Ричардс шагнул в кабину. Двери начали сходиться.
– Не высовывайтесь, – повторил Киллиян, и Ричардс остался один.
Кабина ухнула вниз, и желудок Ричардса едва не выскочил из горла: от свободы его отделяли считанные секунды.
…Минус 079, отсчет идет…
Две кабины открылись прямо на улицу. Перед воротами Мемориального парка Никсона стоял коп. На Ричардса он даже не посмотрел. Стоял и стоял, похлопывая электрошоковой дубинкой по ладони, вглядываясь в морось, висящую в воздухе.

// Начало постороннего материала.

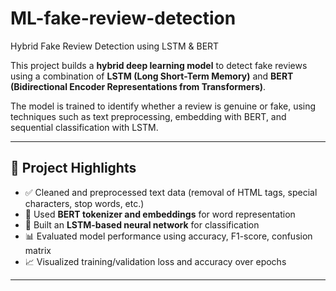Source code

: # ML-fake-review-detection
Hybrid Fake Review Detection using LSTM &amp; BERT

This project builds a **hybrid deep learning model** to detect fake reviews using a combination of **LSTM (Long Short-Term Memory)** and **BERT (Bidirectional Encoder Representations from Transformers)**.

The model is trained to identify whether a review is genuine or fake, using techniques such as text preprocessing, embedding with BERT, and sequential classification with LSTM.

---

## 🚀 Project Highlights

- ✅ Cleaned and preprocessed text data (removal of HTML tags, special characters, stop words, etc.)
- 🧠 Used **BERT tokenizer and embeddings** for word representation
- 🔄 Built an **LSTM-based neural network** for classification
- 📊 Evaluated model performance using accuracy, F1-score, confusion matrix
- 📈 Visualized training/validation loss and accuracy over epochs

---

Моросящий дождь принес с собой ранние сумерки. Переходы в тени Геймс-билдинг более всего напоминали бесплотные тени, и Ричардс полагал, что он ничем не отличается от остальных. Он глубоко вдохнул влажный, пахнущий серой воздух. Хорошо, однако. Он словно вышел из тюрьмы. Хороший воздух. Отличный воздух.
Держитесь своих, посоветовал ему Киллиян. Ричардс не собирался с ним спорить. В этом совет Киллияна ему не требовался. Не сомневался он и в другом: именно в Ко-Оп-Сити поиски будут наиболее интенсивными, и начнутся они ровно в полдень, с завершением перемирия. Но к тому времени он будет уже далеко.
Он прошагал три квартала, поймал такси. Надеялся, что фри-ви будет сломан, как в большинстве машин, но в этой экран ярко светился последними кадрами программы «Бегущий человек».
Не повезло, мысленно вздохнул Ричардс.
– Куда, приятель?
– Робард-стрит. – И останется пять кварталов до цели. К дому Моули он мог пробраться дворами.
Автомобиль набрал скорость, древний бензиновый мотор чихал и кашлял. Ричардс откинулся на спинку сиденья, стараясь уйти в тень.
– Слушай, а ведь я только что видел тебя по фри-ви! – воскликнул таксист. – Ты же Причард!
– Причард. Все так, – смиренно признал Ричардс. Геймс-билдинг остался позади. И его громада уже не давила на него, хотя ему и не повезло с таксистом.
– Господи, а ты смельчак. Точно говорю. Настоящий смельчак. Знаешь что? Они же тебя убьют. Не задумываясь. Да, ты смельчак.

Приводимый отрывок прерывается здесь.